> _Your task_
From the entries below, list each line with "integrated".

Records from a collection:
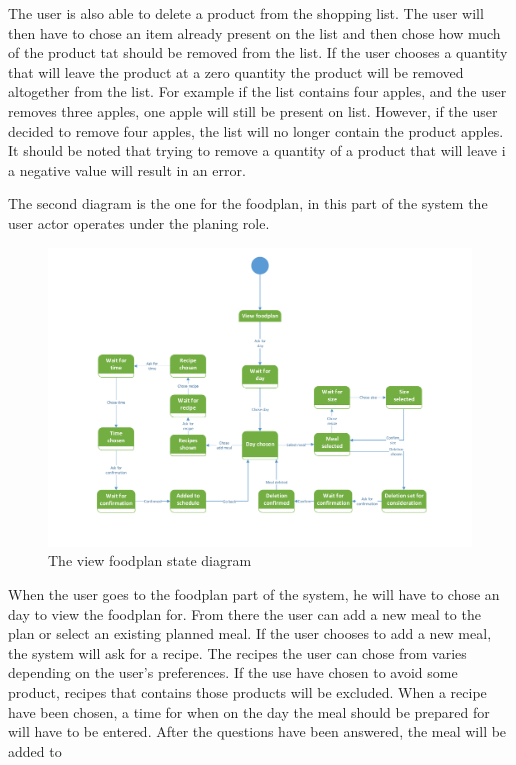 The user is also able to delete a product from the shopping list. The user will then have to chose an item already present on the list and then chose how much of the product tat should be removed from the list. If the user chooses a quantity that will leave the product at a zero quantity the product will be removed altogether from the list. For example if the list contains four apples, and the user removes three apples, one apple will still be present on list. However, if the user decided to remove four apples, the list will no longer contain the product apples. It should be noted that trying to remove a quantity of a product that will leave i a negative value will result in an error.


The second diagram is the one for the foodplan, in this part of the system the user actor operates under the planing role.

\begin{figure}[H]
	\centering
	\includegraphics[width=1.0\textwidth]{ApplicationDomain/spViewFoodPlan.pdf} 
	\caption{The view foodplan state diagram}
	\label{Foodplan_Figure}
\end{figure}
When the user goes to the foodplan part of the system, he will have to chose an day to view the foodplan for. From there the user can add a new meal to the plan or select an existing planned meal. If the user chooses to add a new meal, the system will ask for a recipe. The recipes the user can chose from varies depending on the user's preferences. If the use have chosen to avoid some product, recipes that contains those products will be excluded. When a recipe have been chosen, a time for when on the day the meal should be prepared for will have to be entered. After the questions have been answered, the meal will be added to 


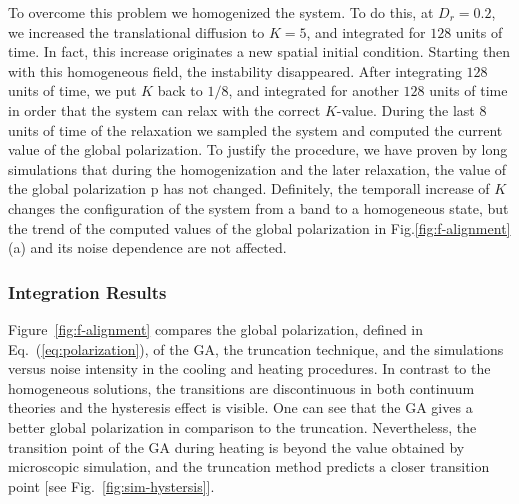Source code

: \documentclass[reprint,floatfix,amsmath,amssymb,aps,pre,showkeys,showpacs,superscriptaddress]{revtex4-1}
\newcommand{\hl}[1]{\textcolor{hlcolor}{#1}}
\newcommand{\req}[1]{Eq.~(\ref{#1})}
\begin{document}
\hl{
To overcome this problem we homogenized the system. To do this, at $D_r=0.2$, we increased the translational diffusion to $K=5$, and integrated for $128$ units of time. In fact, this increase originates a new spatial initial condition. Starting then with this homogeneous field, the instability
disappeared. After integrating $128$ units of time, we put $K$ back to $1/8$, and integrated for another $128$ units of time in order that the system can relax with the correct $K$-value. During the last $8$ units of time of the relaxation we sampled the system and  computed the current value of the global polarization. To justify the procedure, we have proven by long simulations that during the homogenization and the later relaxation, the value of the global polarization p has not changed. Definitely, the temporall increase of $K$ changes the configuration of the system from a band to a homogeneous state, but the trend of  the computed values of the global polarization in Fig.\ref{fig:f-alignment}(a) and its noise dependence are not affected.
}

\subsubsection{Integration Results}

Figure~\ref{fig:f-alignment} compares the global polarization, defined in \req{eq:polarization}, of the GA, the truncation technique, and the simulations versus noise intensity in the cooling and heating procedures. In contrast to the homogeneous solutions, the transitions are discontinuous in both continuum theories and the hysteresis effect is visible. One can see that the GA gives a better global polarization in comparison to the truncation. Nevertheless, the transition point of the GA during heating is beyond the value obtained by microscopic simulation, and the truncation method predicts a closer transition point [see Fig.~\ref{fig:sim-hystersis}].
\end{document}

> _Task solution_
To overcome this problem we homogenized the system. To do this, at $D_r=0.2$, we increased the translational diffusion to $K=5$, and integrated for $128$ units of time. In fact, this increase originates a new spatial initial condition. Starting then with this homogeneous field, the instability
disappeared. After integrating $128$ units of time, we put $K$ back to $1/8$, and integrated for another $128$ units of time in order that the system can relax with the correct $K$-value. During the last $8$ units of time of the relaxation we sampled the system and  computed the current value of the global polarization. To justify the procedure, we have proven by long simulations that during the homogenization and the later relaxation, the value of the global polarization p has not changed. Definitely, the temporall increase of $K$ changes the configuration of the system from a band to a homogeneous state, but the trend of  the computed values of the global polarization in Fig.\ref{fig:f-alignment}(a) and its noise dependence are not affected.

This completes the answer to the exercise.